ASCO 2018: Balancing Toxicities, and Therapeutics Perspective

Chicago, IL (UroToday.com) Celestia Higano, MD, gave an excellent talk on the topic of treatment toxicities in patients with metastatic hormone-sensitive prostate cancer (MHSPC). Dr. Higano began with the most important question in this topic, on how to decide which therapy to use in MHSPC. One of the options is to decide by volume of metastatic disease. 
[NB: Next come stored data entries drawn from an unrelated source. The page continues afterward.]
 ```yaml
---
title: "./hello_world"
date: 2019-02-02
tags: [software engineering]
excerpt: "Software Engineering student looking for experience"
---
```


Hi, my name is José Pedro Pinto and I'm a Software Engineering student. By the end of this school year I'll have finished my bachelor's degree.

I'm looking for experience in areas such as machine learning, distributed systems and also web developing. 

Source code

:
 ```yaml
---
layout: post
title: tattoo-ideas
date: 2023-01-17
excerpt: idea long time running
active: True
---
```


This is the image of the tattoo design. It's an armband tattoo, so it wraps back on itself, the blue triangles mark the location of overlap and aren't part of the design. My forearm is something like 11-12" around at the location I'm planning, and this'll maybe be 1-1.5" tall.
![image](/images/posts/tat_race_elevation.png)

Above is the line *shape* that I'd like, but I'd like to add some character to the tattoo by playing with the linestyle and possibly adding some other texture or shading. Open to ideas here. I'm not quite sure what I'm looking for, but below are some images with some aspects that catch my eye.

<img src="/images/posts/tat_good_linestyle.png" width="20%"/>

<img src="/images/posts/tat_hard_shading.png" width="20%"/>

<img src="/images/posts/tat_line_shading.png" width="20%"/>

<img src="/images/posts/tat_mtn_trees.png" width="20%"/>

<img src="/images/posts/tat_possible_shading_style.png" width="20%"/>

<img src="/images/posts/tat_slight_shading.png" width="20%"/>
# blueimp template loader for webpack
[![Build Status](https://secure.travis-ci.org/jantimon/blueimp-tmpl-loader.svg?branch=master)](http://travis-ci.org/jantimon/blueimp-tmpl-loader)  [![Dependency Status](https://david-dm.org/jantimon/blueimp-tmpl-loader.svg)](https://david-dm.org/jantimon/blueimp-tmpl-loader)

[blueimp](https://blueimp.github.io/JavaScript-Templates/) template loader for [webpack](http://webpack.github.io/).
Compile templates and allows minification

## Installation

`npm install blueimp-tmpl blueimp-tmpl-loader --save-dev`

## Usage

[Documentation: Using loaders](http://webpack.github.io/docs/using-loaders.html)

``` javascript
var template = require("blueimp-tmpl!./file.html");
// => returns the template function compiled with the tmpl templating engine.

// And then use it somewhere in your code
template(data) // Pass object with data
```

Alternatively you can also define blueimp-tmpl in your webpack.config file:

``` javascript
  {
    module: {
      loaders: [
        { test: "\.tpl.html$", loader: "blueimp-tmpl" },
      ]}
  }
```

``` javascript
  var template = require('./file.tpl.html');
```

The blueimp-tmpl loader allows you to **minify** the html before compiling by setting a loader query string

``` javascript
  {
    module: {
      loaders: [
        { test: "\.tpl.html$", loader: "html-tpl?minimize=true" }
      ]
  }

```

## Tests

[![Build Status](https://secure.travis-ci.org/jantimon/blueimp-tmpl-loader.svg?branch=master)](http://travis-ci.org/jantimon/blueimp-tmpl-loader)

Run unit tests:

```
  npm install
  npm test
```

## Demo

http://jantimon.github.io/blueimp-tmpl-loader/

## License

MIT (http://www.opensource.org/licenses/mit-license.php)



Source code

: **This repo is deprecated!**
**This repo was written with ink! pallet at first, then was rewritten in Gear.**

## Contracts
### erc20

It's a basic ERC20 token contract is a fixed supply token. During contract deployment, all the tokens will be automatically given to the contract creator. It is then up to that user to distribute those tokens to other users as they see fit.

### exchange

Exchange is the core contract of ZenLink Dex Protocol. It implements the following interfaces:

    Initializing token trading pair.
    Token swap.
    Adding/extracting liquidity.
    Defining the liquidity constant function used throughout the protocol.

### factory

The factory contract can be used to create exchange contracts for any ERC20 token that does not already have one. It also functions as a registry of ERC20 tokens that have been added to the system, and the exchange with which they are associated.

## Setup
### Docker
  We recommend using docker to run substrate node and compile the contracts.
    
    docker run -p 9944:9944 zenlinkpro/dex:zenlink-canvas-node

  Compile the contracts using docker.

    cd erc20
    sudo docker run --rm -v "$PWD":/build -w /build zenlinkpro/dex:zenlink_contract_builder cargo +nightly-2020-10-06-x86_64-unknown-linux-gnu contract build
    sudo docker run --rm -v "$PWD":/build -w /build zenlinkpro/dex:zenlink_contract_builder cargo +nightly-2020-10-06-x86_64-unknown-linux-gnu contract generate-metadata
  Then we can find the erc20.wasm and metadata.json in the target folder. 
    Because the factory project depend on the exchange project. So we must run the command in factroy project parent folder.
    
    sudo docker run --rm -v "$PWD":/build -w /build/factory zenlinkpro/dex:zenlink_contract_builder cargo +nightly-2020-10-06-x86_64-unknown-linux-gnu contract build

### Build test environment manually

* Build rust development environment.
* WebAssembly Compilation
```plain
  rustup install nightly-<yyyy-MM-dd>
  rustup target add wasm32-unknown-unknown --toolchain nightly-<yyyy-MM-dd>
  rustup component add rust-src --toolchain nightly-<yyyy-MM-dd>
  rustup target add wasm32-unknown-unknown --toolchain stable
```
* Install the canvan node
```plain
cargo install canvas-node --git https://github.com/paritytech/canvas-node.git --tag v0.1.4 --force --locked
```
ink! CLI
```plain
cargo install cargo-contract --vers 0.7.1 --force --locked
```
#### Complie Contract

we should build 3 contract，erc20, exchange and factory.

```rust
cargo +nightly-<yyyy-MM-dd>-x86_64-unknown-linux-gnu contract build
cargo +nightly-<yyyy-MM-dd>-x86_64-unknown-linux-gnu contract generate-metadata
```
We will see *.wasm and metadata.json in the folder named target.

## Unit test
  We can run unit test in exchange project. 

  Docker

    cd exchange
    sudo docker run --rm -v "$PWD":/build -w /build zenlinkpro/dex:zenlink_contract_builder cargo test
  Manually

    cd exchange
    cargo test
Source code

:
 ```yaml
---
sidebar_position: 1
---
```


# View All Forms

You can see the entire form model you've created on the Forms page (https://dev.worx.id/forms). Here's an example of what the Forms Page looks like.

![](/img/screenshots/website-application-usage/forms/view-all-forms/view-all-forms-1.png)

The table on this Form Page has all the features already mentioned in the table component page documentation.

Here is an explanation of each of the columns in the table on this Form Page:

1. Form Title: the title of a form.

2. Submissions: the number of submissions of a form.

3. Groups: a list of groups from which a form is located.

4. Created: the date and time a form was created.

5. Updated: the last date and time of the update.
According to the CHAARTED [1] and LATITUDE [2] studies patients with high volume disease should be given ADT plus docetaxel or abiraterone. 

For patients with low volume disease - ADT + abiraterone should be given. The addition of abiraterone for M1 and N1M0 disease increased the overall survival (OS) according to the STAMPEDE trial [3]. No OS benefit for addition of docetaxel to ADT alone was seen in the CHAARTED study.

The next question to be answered is if all patients with MHSPC need to be treated with ADT in combination with either docetaxel or abiraterone. In the SWOG 9346 study [4] OS in patients treated with ADT was based on PSA level, demonstrating a clear advantage to patients with PSA <=0.2 ng/ml, compared to patients with PSA >4 ng/ml (Figure 1). From this Dr. Hignao deducts that low-risk patients should be treated with ADT + / - abiraterone, and intermediate and high-risk patients should be treated with ADT + abiraterone or docetaxel.

Figure 1: Overall survival by PSA status after 7 months ADT (SWOG 9346):
OS PSA status 7 month ADT
The next topic discussed was the comparison of toxicities between docetaxel and abiraterone (Table 2). 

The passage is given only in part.